If you’re one of the few who actually stops to smell the neighbour’s flowers, or breathes in deeply when you’re in a forested area then you are the ideal drinking candidate for Gamay. Also, you do realize you’re a rarity, don’t you?

Gamay (“Gam-may” aka Gamay Noir) is a light-bodied red wine that’s similar in taste to Pinot Noir. In fact, this variety is a cousin of Pinot Noir and it grows primarily next to Burgundy, France (Pinot motherland) in a region called Beaujolais. Gamay wines are loved for their delicate floral aromas, subtle earthy notes, and surprising ability to pair with food (even fish!). The best part is, you can find high quality Gamay at a much better price than Pinot Noir.

If you want to try Gamay, there are a few things to know and expect from this wine. Gamay has been steadily growing in popularity in cool-climate regions such as France, Canada, Switzerland, Oregon and New Zealand.
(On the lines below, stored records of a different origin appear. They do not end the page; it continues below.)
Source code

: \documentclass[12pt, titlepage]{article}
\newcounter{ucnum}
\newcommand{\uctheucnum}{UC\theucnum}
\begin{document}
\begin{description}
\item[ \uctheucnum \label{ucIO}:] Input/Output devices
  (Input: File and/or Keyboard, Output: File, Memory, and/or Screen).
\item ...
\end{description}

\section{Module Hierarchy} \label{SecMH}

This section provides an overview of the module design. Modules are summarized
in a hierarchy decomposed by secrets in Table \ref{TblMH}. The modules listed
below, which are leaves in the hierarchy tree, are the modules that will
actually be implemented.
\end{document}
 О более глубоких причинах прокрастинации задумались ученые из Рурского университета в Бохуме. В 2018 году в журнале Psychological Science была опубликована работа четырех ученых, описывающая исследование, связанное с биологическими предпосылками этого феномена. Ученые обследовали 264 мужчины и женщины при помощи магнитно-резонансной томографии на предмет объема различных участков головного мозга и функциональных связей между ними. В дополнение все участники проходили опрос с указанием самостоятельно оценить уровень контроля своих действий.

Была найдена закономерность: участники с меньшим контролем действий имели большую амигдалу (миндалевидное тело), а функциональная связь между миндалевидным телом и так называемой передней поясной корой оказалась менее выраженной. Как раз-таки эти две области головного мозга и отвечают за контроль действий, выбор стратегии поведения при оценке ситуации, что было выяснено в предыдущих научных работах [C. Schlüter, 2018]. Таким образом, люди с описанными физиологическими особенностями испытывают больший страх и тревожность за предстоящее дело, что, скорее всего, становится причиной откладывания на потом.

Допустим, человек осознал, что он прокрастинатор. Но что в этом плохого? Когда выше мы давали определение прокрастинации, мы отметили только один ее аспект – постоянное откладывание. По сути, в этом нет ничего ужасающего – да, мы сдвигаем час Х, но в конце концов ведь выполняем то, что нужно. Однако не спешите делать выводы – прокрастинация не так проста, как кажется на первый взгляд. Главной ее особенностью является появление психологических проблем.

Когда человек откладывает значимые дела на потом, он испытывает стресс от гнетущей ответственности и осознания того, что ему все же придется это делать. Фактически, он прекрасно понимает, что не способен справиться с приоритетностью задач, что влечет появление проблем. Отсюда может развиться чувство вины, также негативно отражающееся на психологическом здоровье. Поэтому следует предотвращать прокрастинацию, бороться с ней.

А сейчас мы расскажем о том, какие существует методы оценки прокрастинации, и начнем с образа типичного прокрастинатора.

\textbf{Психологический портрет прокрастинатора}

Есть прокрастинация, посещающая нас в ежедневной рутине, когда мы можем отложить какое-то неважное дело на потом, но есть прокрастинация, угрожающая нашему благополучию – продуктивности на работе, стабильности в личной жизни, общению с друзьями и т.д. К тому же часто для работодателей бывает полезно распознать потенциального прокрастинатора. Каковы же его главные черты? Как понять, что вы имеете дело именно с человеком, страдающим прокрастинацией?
Gamay is one of those wines where a large part of the fruit character in the wine is derived from the aromas (and not as much in the taste). It’s a wine that is best served in a large globe-shaped Burgundy glass to collect all the stunning fruity and flowery aromas. Expect to smell fresh cut violets, iris and peony flowers wrapped in cherry, raspberry and plum with subtle background notes of potting soil. On the palate, the wines are light with high acidity and tart flavors of red fruits along with a subtle bitter note on the finish. You’ll find that French Gamay labeled as Beaujolais, is a degree or two earthier in taste than Gamay from Canada or New Zealand.


Similar tasting wines:

Pinot Noir, St. Laurent, Schiava, Zweigelt

Cost for quality: $15–25 for an outstanding bottle of Gamay

 Food Pairing with Gamay


Herb and citrus roasted chicken is an ideal match for Gamay. By Carlos Newsome

The amazing thing about Gamay is that because of the high natural acidity paired with low tannin, the wine pairs shockingly well with a very wide array of foods. Basically, it’s hard to go wrong with Gamay and food.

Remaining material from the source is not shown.